Cisco Systems (NASDAQ: CSCO) has declared the first ever dividend for company shareholders. The move to pay a dividend is seen as an attempt to prop up Cisco's declining share price and a way to use some of the corporation's significant cash hoard. The initial dividend from Cisco will be 6 cents per share paid to shareholders of record on March 31. Payment date is April 20.
Cisco is the world's largest provider of networking and switching equipment. This equipment makes up the backbone of the Internet and other networks connecting computers. Cisco's customers are the enterprise level companies which build these networks. Major competitors to Cisco include Juniper Networks (JNPR) and Hewlett Packard (HPQ).
Shares of CSCO have been on a downward path for the last 10 months. Each earnings report has resulted in a 10 to 20 percent drop in the share price. Cisco was at $27 in May 2010 and now trades around $17. The total decline has been 37 percent of the share value. Actual earnings per share has been right on the money in relation to the estimates put out by Cisco management and the Wall Street analysts. It seems the market is expecting more and is punishing the stock when the forecast earnings are met and Cisco is not showing strong growth above expectations.
At the end of the company's 2011 second quarter on January 31, the Cisco balance sheet listed over $40 billion in cash and investments. This number was $1.2 billion higher than the previous quarter. It is obvious Cisco is generating plenty of cash. The 6 cent per share dividend will cost $335 million each quarter. Net income has averaged 41 cents per share over the most recently reported four quarters providing in the neighborhood of six times dividend coverage.

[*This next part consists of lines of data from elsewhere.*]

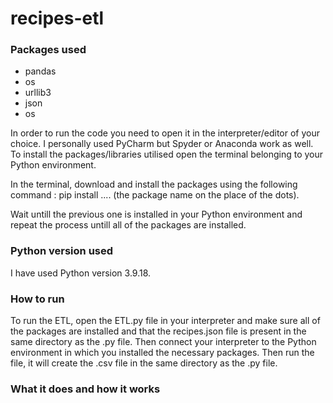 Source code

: # recipes-etl

### Packages used
- pandas
- os
- urllib3
- json
- os

In order to run the code you need to open it in the interpreter/editor of your choice. I personally used PyCharm but Spyder or Anaconda work as well. To install the packages/libraries utilised open the terminal belonging to your Python environment.

In the terminal, download and install the packages using the following command : pip install .... (the package name on the place of the dots).

Wait untill the previous one is installed in your Python environment and repeat the process untill all of the packages are installed. 


### Python version used
I have used Python version 3.9.18.

### How to run

To run the ETL, open the ETL.py file in your interpreter and make sure all of the packages are installed and that the recipes.json file is present in the same directory as the .py file. Then connect your interpreter to the Python environment in which you installed the necessary packages. Then run the file, it will create the .csv file in the same directory as the .py file. 

### What it does and how it works
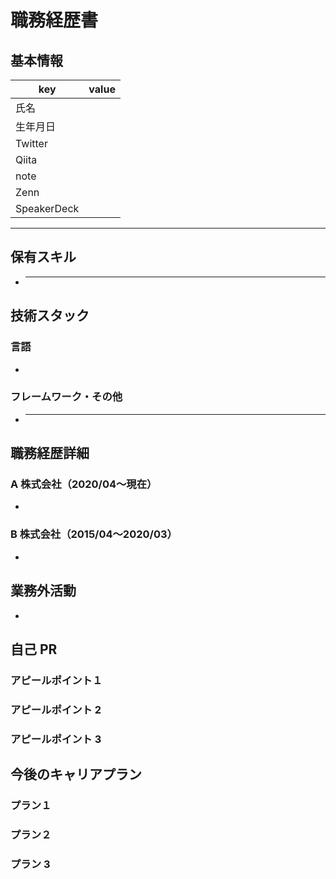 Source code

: # 職務経歴書

## 基本情報

| key         | value |
| ----------- | ----- |
| 氏名        |       |
| 生年月日    |       |
| Twitter     |       |
| Qiita       |       |
| note        |       |
| Zenn        |       |
| SpeakerDeck |       |

---

## 保有スキル

- ***

## 技術スタック

### 言語

-

### フレームワーク・その他

- ***

## 職務経歴詳細

### A 株式会社（2020/04〜現在）

-

### B 株式会社（2015/04〜2020/03）

-

## 業務外活動

-

## 自己 PR

### アピールポイント１

### アピールポイント 2

### アピールポイント 3

## 今後のキャリアプラン

### プラン１

### プラン２

### プラン 3
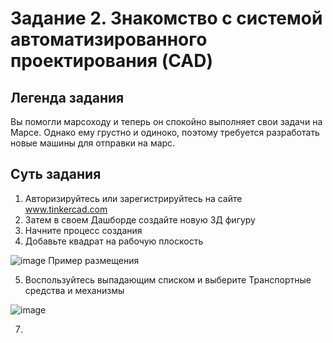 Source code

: # Задание 2. Знакомство с системой автоматизированного проектирования (CAD)
## Легенда задания
Вы помогли марсоходу и теперь он спокойно выполняет свои задачи на Марсе. Однако ему грустно и одиноко, поэтому требуется разработать новые машины для отправки на марс. 
## Суть задания
1) Авторизируйтесь или зарегистрируйтесь на сайте www.tinkercad.com
2) Затем в своем Дашборде создайте новую 3Д фигуру
3) Начните процесс создания
4) Добавьте квадрат на рабочую плоскость

 ![image](https://github.com/user-attachments/assets/d3d49401-b843-4811-9b47-8d90aabcc79e)
 Пример размещения
 
5)  Воспользуйтесь выпадающим списком и выберите Транспортные средства и механизмы

   
   ![image](https://github.com/user-attachments/assets/b061fdb7-d9c1-4d11-9271-09a8c99331be)

7) 
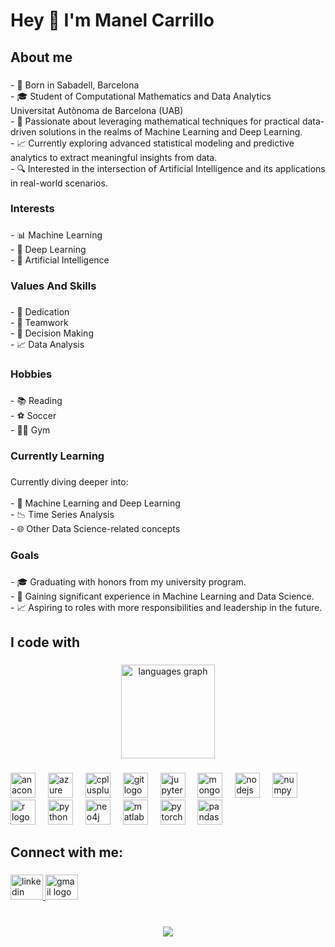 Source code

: <h1 align="left">Hey 👋 I'm Manel Carrillo</h1>

###

<h2 align="left">About me</h2>

###

<p align="left">- 📍 Born in Sabadell, Barcelona<br>- 🎓 Student of Computational Mathematics and Data Analytics<br>Universitat Autònoma de Barcelona (UAB)<br>- 🌟 Passionate about leveraging mathematical techniques for practical data-driven solutions in the realms of Machine Learning and Deep Learning.<br>- 📈 Currently exploring advanced statistical modeling and predictive analytics to extract meaningful insights from data.<br>- 🔍 Interested in the intersection of Artificial Intelligence and its applications in real-world scenarios.</p>

###

<h3 align="left">Interests</h3>

###

<p align="left">- 📊 Machine Learning<br>- 🤖 Deep Learning<br>- 🧠 Artificial Intelligence</p>

###

<h3 align="left">Values And Skills</h3>

###

<p align="left">- 💪 Dedication<br>- 👥 Teamwork<br>- 🧩 Decision Making<br>- 📈 Data Analysis</p>

###

<h3 align="left">Hobbies</h3>

###

<p align="left">- 📚 Reading<br>- ⚽ Soccer<br>- 🏋️‍♂️ Gym</p>

###

<h3 align="left">Currently Learning</h3>

###

<p align="left">Currently diving deeper into:<br><br>- 🤖 Machine Learning and Deep Learning<br>- 📉 Time Series Analysis<br>- 🌐 Other Data Science-related concepts</p>

###

<h3 align="left">Goals</h3>

###

<p align="left">- 🎓 Graduating with honors from my university program.<br>- 🚀 Gaining significant experience in Machine Learning and Data Science.<br>- 📈 Aspiring to roles with more responsibilities and leadership in the future.</p>

###

<h2 align="left">I code with</h2>

###

<div align="center">
  <img src="https://github-readme-stats.vercel.app/api/top-langs?username=ManelCM&locale=en&hide_title=false&layout=compact&card_width=320&langs_count=5&theme=dracula&hide_border=false&order=2" height="150" alt="languages graph"  />
</div>

###

<div align="left">
  <img src="https://cdn.jsdelivr.net/gh/devicons/devicon/icons/anaconda/anaconda-original.svg" height="40" alt="anaconda logo"  />
  <img width="12" />
  <img src="https://cdn.jsdelivr.net/gh/devicons/devicon/icons/azure/azure-original.svg" height="40" alt="azure logo"  />
  <img width="12" />
  <img src="https://cdn.jsdelivr.net/gh/devicons/devicon/icons/cplusplus/cplusplus-original.svg" height="40" alt="cplusplus logo"  />
  <img width="12" />
  <img src="https://cdn.jsdelivr.net/gh/devicons/devicon/icons/git/git-original.svg" height="40" alt="git logo"  />
  <img width="12" />
  <img src="https://cdn.jsdelivr.net/gh/devicons/devicon/icons/jupyter/jupyter-original.svg" height="40" alt="jupyter logo"  />
  <img width="12" />
  <img src="https://cdn.jsdelivr.net/gh/devicons/devicon/icons/mongodb/mongodb-original.svg" height="40" alt="mongodb logo"  />
  <img width="12" />
  <img src="https://cdn.jsdelivr.net/gh/devicons/devicon/icons/nodejs/nodejs-original.svg" height="40" alt="nodejs logo"  />
  <img width="12" />
  <img src="https://cdn.jsdelivr.net/gh/devicons/devicon/icons/numpy/numpy-original.svg" height="40" alt="numpy logo"  />
  <img width="12" />
  <img src="https://cdn.jsdelivr.net/gh/devicons/devicon/icons/r/r-original.svg" height="40" alt="r logo"  />
  <img width="12" />
  <img src="https://cdn.jsdelivr.net/gh/devicons/devicon/icons/python/python-original.svg" height="40" alt="python logo"  />
  <img width="12" />
  <img src="https://cdn.jsdelivr.net/gh/devicons/devicon/icons/neo4j/neo4j-original.svg" height="40" alt="neo4j logo"  />
  <img width="12" />
  <img src="https://cdn.jsdelivr.net/gh/devicons/devicon/icons/matlab/matlab-original.svg" height="40" alt="matlab logo"  />
  <img width="12" />
  <img src="https://cdn.jsdelivr.net/gh/devicons/devicon/icons/pytorch/pytorch-original.svg" height="40" alt="pytorch logo"  />
  <img width="12" />
  <img src="https://cdn.jsdelivr.net/gh/devicons/devicon/icons/pandas/pandas-original.svg" height="40" alt="pandas logo"  />
</div>

###

<h2 align="left">Connect with me:</h2>

###

<div align="left">
  <a href="www.linkedin.com/in/manel-carrillo-maíllo" target="_blank">
    <img src="https://raw.githubusercontent.com/maurodesouza/profile-readme-generator/master/src/assets/icons/social/linkedin/default.svg" width="52" height="40" alt="linkedin logo"  />
  </a>
  <a href="manelcarrillomaillo@gmail.com" target="_blank">
    <img src="https://raw.githubusercontent.com/maurodesouza/profile-readme-generator/master/src/assets/icons/social/gmail/default.svg" width="52" height="40" alt="gmail logo"  />
  </a>
</div>

###

<br clear="both">

<div align="center">
  <img src="https://profile-counter.glitch.me/ManelCM/count.svg?"  />
</div>

###



###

The declaration of a dividend which equates to a 1.4 percent yield does not seem to be enough to significantly help the Cisco share price. Earnings and revenues for the next couple of quarters are forecast to show little growth over 2010 results. It appears the next two or more quarters are more likely to be hard on the share price, reflecting the reactions to earnings reports in August and November of 2010 and February of 2011. The price chart tells the tale for how the market reacted to those earnings releases.
Cisco management seems to want to return the company to a path of 15 to 17 percent annual growth and the dividend is a token measure to help support the stock price. Another option would be to boost the dividend quickly in the future and attract the types of investors who look for a growing stream of income from their stock investments.